In pratica, non c'è prevalenza di una parte sulle altre, c'è
invece, oltre il rispetto totale della diversità, la proposta di
affinità su piani operativi, al di là delle precedenti convinzioni
ideologiche o politiche. In altre parole, è la ricerca di un'unità
su basi essenzialmente etiche, lasciando libera sperimentazione alle
diverse metodologie o politiche. Finché non c'è prevaricazione, ma
una pratica libertaria, il tutto non può che muoversi verso il senso
liberante della libertà.
Un movimento
sfilacciato
Il movimento
antivivisezione-diritti degli animali non ha ancora coscienza del suo
essere movimento. In questi ultimi
anni la sensibilità e l'interesse verso il tema del rispetto dovuto
a tutte le forme viventi si sono dilatati, in molte città sono
fiorite persone e gruppi che coagulano tali istanze. Già da tempo
esistevano associazioni impegnate su questo fronte, ma, nonostante
ciò, l'antivivisezionismo e l'azione in genere a favore degli
animali non hanno ancora conosciuto un vero momento montante e non
hanno acquisito lo spirito tipico che anima i movimenti.
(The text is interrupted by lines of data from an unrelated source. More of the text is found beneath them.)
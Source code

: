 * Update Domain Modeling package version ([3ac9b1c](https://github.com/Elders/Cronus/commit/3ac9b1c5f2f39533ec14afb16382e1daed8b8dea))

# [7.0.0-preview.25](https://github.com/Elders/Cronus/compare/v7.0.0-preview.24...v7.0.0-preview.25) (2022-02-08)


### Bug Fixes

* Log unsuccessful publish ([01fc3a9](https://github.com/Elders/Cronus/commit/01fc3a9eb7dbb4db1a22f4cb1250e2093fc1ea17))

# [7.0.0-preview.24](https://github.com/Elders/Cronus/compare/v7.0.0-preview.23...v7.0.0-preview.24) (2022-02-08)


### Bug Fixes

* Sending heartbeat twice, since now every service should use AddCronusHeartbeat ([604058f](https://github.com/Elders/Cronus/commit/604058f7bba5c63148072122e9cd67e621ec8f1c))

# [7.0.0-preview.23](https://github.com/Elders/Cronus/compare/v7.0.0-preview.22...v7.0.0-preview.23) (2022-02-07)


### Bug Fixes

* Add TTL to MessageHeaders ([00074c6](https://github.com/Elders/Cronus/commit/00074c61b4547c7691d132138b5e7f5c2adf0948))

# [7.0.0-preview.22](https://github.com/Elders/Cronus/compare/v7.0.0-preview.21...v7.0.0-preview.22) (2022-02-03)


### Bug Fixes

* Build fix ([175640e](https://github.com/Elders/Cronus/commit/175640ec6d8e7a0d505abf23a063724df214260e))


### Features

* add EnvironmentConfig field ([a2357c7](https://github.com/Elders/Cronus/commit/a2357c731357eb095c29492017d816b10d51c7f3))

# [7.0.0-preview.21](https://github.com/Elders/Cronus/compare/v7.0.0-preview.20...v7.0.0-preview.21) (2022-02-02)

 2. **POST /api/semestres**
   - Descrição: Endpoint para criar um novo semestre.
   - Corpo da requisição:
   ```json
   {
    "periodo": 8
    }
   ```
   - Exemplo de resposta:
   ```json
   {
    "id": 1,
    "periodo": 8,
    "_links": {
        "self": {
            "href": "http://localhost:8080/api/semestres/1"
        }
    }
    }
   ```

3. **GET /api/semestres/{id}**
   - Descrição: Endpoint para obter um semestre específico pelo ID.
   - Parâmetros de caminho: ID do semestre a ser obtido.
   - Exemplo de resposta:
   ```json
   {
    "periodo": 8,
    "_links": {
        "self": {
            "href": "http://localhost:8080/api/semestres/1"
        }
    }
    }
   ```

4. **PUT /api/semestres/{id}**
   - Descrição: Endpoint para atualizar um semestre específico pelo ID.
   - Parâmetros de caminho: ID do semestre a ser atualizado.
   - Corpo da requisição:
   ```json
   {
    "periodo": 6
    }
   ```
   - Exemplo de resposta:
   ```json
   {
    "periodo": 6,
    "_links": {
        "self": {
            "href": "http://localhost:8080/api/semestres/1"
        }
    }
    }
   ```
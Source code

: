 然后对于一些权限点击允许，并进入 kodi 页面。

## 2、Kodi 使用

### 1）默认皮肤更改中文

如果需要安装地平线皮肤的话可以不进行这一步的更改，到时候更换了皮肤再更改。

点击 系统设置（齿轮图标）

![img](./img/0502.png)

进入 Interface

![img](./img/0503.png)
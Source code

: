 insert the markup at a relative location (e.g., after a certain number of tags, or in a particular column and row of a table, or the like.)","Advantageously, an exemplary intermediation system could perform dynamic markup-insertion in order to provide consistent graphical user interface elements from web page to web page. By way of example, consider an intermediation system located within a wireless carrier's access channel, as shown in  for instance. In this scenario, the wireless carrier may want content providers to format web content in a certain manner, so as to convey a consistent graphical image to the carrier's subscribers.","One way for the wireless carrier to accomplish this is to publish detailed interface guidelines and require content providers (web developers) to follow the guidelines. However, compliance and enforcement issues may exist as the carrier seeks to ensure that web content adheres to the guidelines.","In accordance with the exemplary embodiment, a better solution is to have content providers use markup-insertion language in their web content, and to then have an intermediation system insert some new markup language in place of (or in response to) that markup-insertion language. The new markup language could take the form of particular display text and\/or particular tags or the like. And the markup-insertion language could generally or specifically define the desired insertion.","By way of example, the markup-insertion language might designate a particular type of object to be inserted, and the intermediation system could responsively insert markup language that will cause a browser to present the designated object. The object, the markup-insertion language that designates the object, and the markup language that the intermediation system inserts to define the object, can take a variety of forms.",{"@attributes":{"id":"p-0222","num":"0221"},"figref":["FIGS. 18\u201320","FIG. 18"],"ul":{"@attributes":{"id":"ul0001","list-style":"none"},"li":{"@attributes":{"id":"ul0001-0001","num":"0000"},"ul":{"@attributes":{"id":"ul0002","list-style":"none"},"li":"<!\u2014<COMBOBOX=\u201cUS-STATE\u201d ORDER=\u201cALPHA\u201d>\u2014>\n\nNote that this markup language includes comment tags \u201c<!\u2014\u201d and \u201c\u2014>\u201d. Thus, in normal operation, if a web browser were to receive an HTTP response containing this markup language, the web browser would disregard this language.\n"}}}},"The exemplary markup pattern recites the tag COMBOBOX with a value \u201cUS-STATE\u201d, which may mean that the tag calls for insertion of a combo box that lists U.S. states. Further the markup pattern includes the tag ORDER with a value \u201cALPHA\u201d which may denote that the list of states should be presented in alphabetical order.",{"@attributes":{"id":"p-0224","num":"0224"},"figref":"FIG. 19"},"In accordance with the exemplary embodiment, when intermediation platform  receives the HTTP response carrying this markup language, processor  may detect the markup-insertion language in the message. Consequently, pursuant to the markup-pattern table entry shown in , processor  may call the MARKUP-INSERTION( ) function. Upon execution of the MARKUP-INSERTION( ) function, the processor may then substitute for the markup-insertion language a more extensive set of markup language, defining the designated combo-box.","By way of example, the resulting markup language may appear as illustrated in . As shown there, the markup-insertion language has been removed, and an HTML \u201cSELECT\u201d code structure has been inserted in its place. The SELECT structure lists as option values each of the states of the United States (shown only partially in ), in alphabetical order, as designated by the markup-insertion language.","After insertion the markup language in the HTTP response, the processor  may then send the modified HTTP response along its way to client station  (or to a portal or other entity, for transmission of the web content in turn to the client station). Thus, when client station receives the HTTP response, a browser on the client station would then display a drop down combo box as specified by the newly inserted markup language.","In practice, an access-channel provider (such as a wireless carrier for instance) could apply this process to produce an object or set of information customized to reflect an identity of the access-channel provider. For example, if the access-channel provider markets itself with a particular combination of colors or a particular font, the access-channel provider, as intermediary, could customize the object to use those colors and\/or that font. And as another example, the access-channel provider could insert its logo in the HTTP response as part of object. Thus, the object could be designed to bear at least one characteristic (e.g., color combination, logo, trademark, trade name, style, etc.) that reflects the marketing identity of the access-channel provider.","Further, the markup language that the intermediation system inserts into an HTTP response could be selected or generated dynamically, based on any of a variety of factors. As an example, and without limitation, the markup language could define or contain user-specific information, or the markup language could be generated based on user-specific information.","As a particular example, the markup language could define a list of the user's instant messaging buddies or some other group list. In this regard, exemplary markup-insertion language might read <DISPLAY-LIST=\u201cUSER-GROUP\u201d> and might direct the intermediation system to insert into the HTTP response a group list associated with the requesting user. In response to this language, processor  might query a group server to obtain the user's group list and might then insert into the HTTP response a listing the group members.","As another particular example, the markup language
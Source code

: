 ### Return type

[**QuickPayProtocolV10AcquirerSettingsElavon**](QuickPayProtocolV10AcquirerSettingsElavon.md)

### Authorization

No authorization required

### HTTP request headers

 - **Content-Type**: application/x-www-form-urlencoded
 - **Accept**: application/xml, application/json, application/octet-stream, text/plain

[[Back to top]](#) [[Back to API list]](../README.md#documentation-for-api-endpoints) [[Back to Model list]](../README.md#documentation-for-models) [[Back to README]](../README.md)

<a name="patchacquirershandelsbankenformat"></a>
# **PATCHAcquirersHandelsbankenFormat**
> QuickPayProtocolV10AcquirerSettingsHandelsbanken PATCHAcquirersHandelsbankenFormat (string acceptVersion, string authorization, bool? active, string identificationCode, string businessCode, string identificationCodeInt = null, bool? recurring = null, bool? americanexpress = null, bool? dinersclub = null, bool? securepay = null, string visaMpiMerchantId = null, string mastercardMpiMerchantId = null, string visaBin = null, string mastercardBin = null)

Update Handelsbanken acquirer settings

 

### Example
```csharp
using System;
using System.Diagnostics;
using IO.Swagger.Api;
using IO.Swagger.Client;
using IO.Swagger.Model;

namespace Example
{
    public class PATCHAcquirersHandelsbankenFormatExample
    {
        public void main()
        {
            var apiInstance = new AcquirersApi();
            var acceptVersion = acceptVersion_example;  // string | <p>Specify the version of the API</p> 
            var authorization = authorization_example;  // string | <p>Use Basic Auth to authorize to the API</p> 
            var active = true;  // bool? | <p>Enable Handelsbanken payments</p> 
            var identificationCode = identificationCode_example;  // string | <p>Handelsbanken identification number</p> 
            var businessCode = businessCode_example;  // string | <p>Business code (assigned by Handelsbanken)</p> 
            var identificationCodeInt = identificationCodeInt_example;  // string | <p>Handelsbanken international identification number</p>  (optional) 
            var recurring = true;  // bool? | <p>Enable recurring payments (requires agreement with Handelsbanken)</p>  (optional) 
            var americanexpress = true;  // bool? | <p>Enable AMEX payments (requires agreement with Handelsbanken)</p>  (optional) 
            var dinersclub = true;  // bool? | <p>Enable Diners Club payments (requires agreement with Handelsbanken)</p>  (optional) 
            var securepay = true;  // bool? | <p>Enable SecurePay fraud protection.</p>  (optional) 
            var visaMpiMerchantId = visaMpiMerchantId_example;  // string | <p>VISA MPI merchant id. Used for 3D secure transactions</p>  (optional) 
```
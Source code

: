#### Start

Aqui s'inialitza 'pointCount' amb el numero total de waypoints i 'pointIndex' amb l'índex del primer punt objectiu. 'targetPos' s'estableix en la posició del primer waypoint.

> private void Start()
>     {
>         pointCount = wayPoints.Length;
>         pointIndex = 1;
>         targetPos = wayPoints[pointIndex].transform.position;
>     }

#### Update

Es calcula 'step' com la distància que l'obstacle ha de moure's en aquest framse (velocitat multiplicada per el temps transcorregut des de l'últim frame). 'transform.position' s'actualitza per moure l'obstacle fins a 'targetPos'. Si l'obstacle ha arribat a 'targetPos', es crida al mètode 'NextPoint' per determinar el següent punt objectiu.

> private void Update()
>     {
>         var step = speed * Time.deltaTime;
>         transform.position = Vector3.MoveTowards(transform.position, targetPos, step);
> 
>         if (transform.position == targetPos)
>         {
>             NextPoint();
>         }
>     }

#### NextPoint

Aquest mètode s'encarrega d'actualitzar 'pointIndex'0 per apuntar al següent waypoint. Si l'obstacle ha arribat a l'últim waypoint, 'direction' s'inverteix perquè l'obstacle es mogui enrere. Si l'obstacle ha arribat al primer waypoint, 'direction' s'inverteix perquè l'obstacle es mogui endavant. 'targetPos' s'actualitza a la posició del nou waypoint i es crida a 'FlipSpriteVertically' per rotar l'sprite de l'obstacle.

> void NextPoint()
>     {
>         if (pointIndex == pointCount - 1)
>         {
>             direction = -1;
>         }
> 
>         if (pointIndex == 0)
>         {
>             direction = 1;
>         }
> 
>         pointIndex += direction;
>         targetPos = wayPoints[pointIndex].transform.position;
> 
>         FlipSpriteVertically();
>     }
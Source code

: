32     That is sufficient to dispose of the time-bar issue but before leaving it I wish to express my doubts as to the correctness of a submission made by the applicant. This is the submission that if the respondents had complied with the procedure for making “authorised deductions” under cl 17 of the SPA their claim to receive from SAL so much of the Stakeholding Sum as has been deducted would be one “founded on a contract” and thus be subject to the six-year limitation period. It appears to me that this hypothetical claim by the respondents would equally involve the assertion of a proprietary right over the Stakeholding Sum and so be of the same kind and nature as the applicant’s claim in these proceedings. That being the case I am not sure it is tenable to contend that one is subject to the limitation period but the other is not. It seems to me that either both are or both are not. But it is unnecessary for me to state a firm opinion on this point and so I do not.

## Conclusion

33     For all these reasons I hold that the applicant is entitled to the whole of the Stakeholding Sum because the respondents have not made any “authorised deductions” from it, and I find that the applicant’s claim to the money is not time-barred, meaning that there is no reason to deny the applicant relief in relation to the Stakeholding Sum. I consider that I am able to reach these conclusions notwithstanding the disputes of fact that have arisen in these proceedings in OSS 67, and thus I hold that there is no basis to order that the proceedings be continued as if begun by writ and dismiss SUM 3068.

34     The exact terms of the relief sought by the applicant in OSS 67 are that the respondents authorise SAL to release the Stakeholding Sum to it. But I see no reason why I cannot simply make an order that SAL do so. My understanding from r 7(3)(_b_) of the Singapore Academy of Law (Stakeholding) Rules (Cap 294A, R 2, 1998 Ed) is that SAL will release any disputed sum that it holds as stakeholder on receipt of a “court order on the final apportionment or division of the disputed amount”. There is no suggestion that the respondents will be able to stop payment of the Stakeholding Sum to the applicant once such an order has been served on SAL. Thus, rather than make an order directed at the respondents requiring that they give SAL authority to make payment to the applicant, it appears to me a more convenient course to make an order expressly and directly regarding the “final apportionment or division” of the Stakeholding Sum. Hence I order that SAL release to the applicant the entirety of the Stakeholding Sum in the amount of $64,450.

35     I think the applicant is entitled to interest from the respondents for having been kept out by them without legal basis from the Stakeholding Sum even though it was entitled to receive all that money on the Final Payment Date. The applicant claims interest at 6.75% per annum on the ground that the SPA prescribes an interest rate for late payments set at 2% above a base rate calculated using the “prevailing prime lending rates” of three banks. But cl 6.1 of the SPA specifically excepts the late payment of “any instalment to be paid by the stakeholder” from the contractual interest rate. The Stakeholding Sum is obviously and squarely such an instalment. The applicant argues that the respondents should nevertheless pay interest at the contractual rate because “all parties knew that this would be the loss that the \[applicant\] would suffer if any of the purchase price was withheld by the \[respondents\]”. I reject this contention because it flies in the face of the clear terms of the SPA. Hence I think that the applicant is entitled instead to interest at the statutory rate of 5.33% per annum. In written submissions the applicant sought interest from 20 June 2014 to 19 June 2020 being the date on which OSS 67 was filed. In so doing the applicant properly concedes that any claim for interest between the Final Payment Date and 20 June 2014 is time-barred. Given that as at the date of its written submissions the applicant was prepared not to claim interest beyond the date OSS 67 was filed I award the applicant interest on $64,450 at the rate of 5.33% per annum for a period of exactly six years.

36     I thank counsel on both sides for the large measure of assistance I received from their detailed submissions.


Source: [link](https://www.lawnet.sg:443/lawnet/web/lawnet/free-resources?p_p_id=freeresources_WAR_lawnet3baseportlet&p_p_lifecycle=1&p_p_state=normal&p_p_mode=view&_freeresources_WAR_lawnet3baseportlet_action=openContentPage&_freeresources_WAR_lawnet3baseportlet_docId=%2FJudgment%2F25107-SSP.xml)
Percepiamo tutto un
fermento nuovo, sentiamo che va estendendosi la coscienza del
dominio, dell'ingiustizia, dello sfruttamento che gli umani
esercitano sui non-umani e vediamo che l'abolizione della vivisezione
è una rivendicazione iceberg: nessuna forma di schiavitù è
giustificata. Per questo l'antivivisezione reca un messaggio molto
nuovo e nello stesso tempo molto antico. Si tratta di ricucire un
filo di armonia tra tutti gli esseri viventi, riconoscendo ai diversi
i nostri stessi diritti e ricusando il ruolo di profittatori, di
sfruttatori verso i più deboli di noi. Questo messaggio è
destinato a produrre risonanze sempre più ampie. Siamo convinti che
il movimento per la liberazione dell'animale, per ora solo abbozzato,
ma in cammino in tutto il mondo, incontrerà vere fasi montanti,
conoscerà l'entusiasmo e la forza che provengono dal riconoscersi
come movimento. Tale entusiasmo non
cancella, né deve cancellare, le differenze esistenti tra le sue
varie componenti, ma si alimenta e trae energia dalla coscienza di
portare avanti la medesima questione comune e fondamentale:
l'abolizione della schiavitù animale. Intanto questo movimento si
presenta schiacciato, come formato da un pool di associazioni, gruppi
e persone che spesso vivono scollate l'una dall'altra, chiuse
ciascuna attorno a se stessa e che frequentemente si comportano come
se fossero l'unica valida realtà protezionista esistente nel paese.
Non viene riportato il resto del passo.